24 Aprile 2024

5.10 UN SUCCESSO OTTENUTO CON LA MOBILITAZIONE POPOLARE

Se il Vietnam ha potuto vincere un simile conflitto è certamente anche grazie al supporto militare del blocco socialista, ma ciò non sarebbe bastato senza la guida sapiente di una leadership adeguata, sia a livello politico che militare, capace di mobilitare un intero popolo nella propria emancipazione e Liberazione dalle catene dell'imperialismo ancora attestato su posizioni colonialiste. Riportiamo a titolo di esempio della determinazione popolare di tale lotta, due storie simboliche di personaggi meno noti.

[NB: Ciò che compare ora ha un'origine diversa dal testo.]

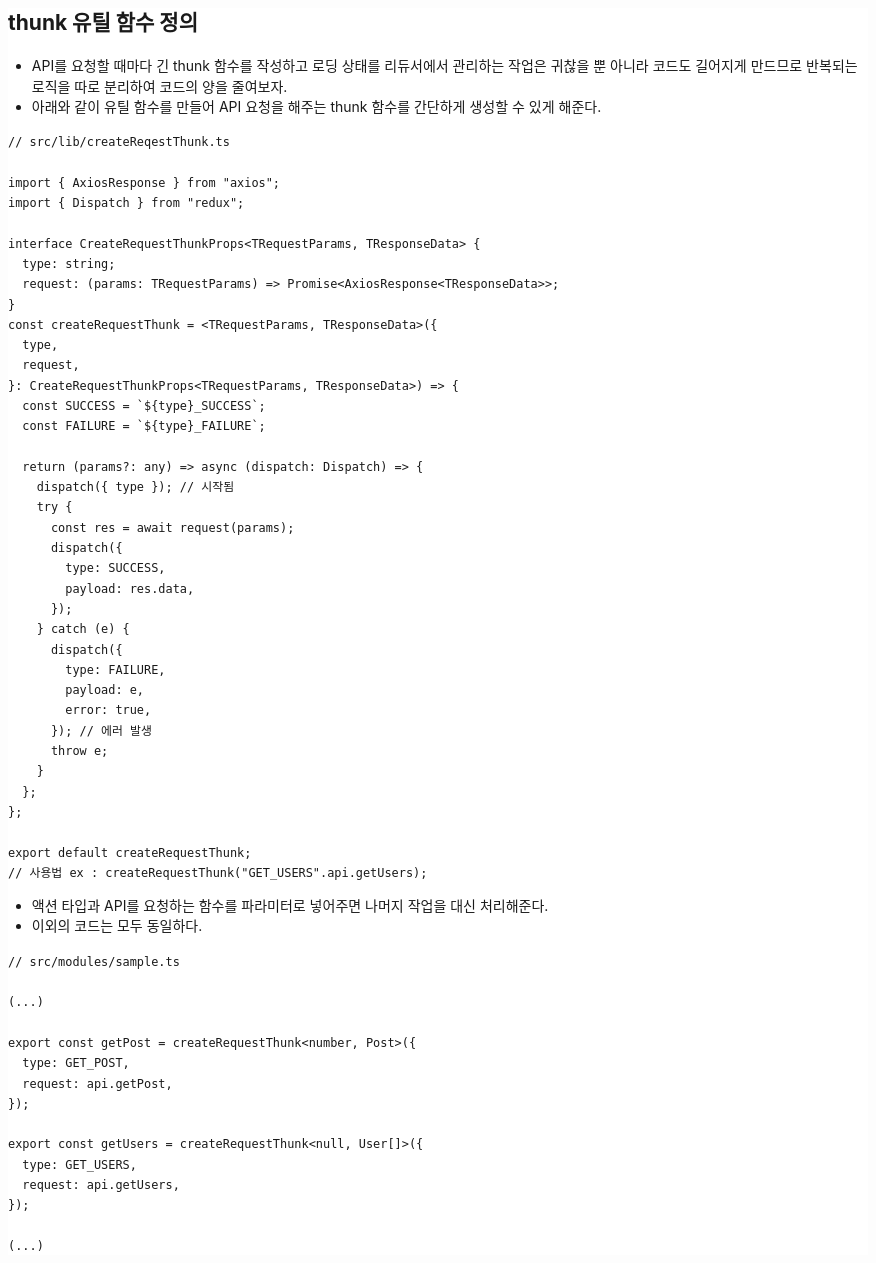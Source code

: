 ## thunk 유틸 함수 정의

- API를 요청할 때마다 긴 thunk 함수를 작성하고 로딩 상태를 리듀서에서 관리하는 작업은 귀찮을 뿐 아니라 코드도 길어지게 만드므로 반복되는 로직을 따로 분리하여 코드의 양을 줄여보자.
- 아래와 같이 유틸 함수를 만들어 API 요청을 해주는 thunk 함수를 간단하게 생성할 수 있게 해준다.

```tsx
// src/lib/createReqestThunk.ts

import { AxiosResponse } from "axios";
import { Dispatch } from "redux";

interface CreateRequestThunkProps<TRequestParams, TResponseData> {
  type: string;
  request: (params: TRequestParams) => Promise<AxiosResponse<TResponseData>>;
}
const createRequestThunk = <TRequestParams, TResponseData>({
  type,
  request,
}: CreateRequestThunkProps<TRequestParams, TResponseData>) => {
  const SUCCESS = `${type}_SUCCESS`;
  const FAILURE = `${type}_FAILURE`;

  return (params?: any) => async (dispatch: Dispatch) => {
    dispatch({ type }); // 시작됨
    try {
      const res = await request(params);
      dispatch({
        type: SUCCESS,
        payload: res.data,
      });
    } catch (e) {
      dispatch({
        type: FAILURE,
        payload: e,
        error: true,
      }); // 에러 발생
      throw e;
    }
  };
};

export default createRequestThunk;
// 사용법 ex : createRequestThunk("GET_USERS".api.getUsers);
```

- 액션 타입과 API를 요청하는 함수를 파라미터로 넣어주면 나머지 작업을 대신 처리해준다.
- 이외의 코드는 모두 동일하다.

```tsx
// src/modules/sample.ts

(...)

export const getPost = createRequestThunk<number, Post>({
  type: GET_POST,
  request: api.getPost,
});

export const getUsers = createRequestThunk<null, User[]>({
  type: GET_USERS,
  request: api.getUsers,
});

(...)
```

La prima riguarda Vo Thi Thang, raccontata da Sonia Iruela72:
«Questa eroina della rivoluzione vietnamita nacque nel 1945 a Long An, fin dall'inizio fu chiaro che intendeva dedicare la sua vita alla liberazione del suo paese dall'oppressione dell'imperialismo statunitense. Essendo una ragazza, si unì alla milizia di autodifesa nella sua città natale e quando si trasferì a Saigon per studiare, prese parte al movimento clandestino di resistenza, movimento che preparò l'offensiva generale nel 1968, quando fu arrestata e condannata a 20 anni di carcere. Dopo aver ascoltato il verdetto del tribunale militare istituito dal regime fantoccio filoamericano di Saigon, disse ai giudici, offrendo loro il suo miglior sorriso, che sicuramente il loro regime non sarebbe durato fino alla fine della sua condanna. Un fotoreporter giapponese catturò quel momento che divenne immortale come “Il sorriso della vittoria”. Vo Thi Thang divenne da quel momento uno dei simboli dello spirito indomito e dell'ottimismo rivoluzionario del popolo vietnamita e della gioventù del Sud negli anni di lotta e resistenza contro gli imperialisti americani. Durante gli anni di carcerazione subì un trattamento umiliante, fu rinchiusa nelle cosiddette “gabbie della tigre”, delle quali veniva fatto largo uso per torturare i prigionieri politici, molti dei quali rimasero invalidi per causa delle torture e dei lunghi mesi in cui furono costretti ad una immobilità forzata. Nel 1975, quando giunse la liberazione del Sud e la riunificazione nazionale, Vo Thi Thang venne rilasciata dal carcere. Fu membro del Comitato Centrale del Partito Comunista del Vietnam nell'ottavo e nel nono mandato, membro del Parlamento nella nona, decima ed undicesima legislatura, vicepresidente permanente dell'Unione delle Donne e capo dell'Amministrazione nazionale del turismo. Per il suo grande contributo alla rivoluzione, al partito comunista ed alla nazione, è stata decorata con l'Ordine dell'Indipendenza (seconda classe), e con l'Ordine del Lavoro (prima classe) ed insignita della decorazione per i 40 anni di vita nel partito, oltre ad altri riconoscimenti. Fino al 2003 è stata presidente della Associazione di amicizia tra Vietnam e Cuba ed ha ricevuto una calorosa accoglienza nel paese caraibico, dove è stata insignita dell'Ordine dell'Amicizia e di Ana Betancourt. […] La giornalista cubana Marta Rojas ha affermato che l'immagine di Thi Thang, è considerata come “cara sorella di famiglia”, è stata e sempre sarà un simbolo delle donne coraggiose vietnamite».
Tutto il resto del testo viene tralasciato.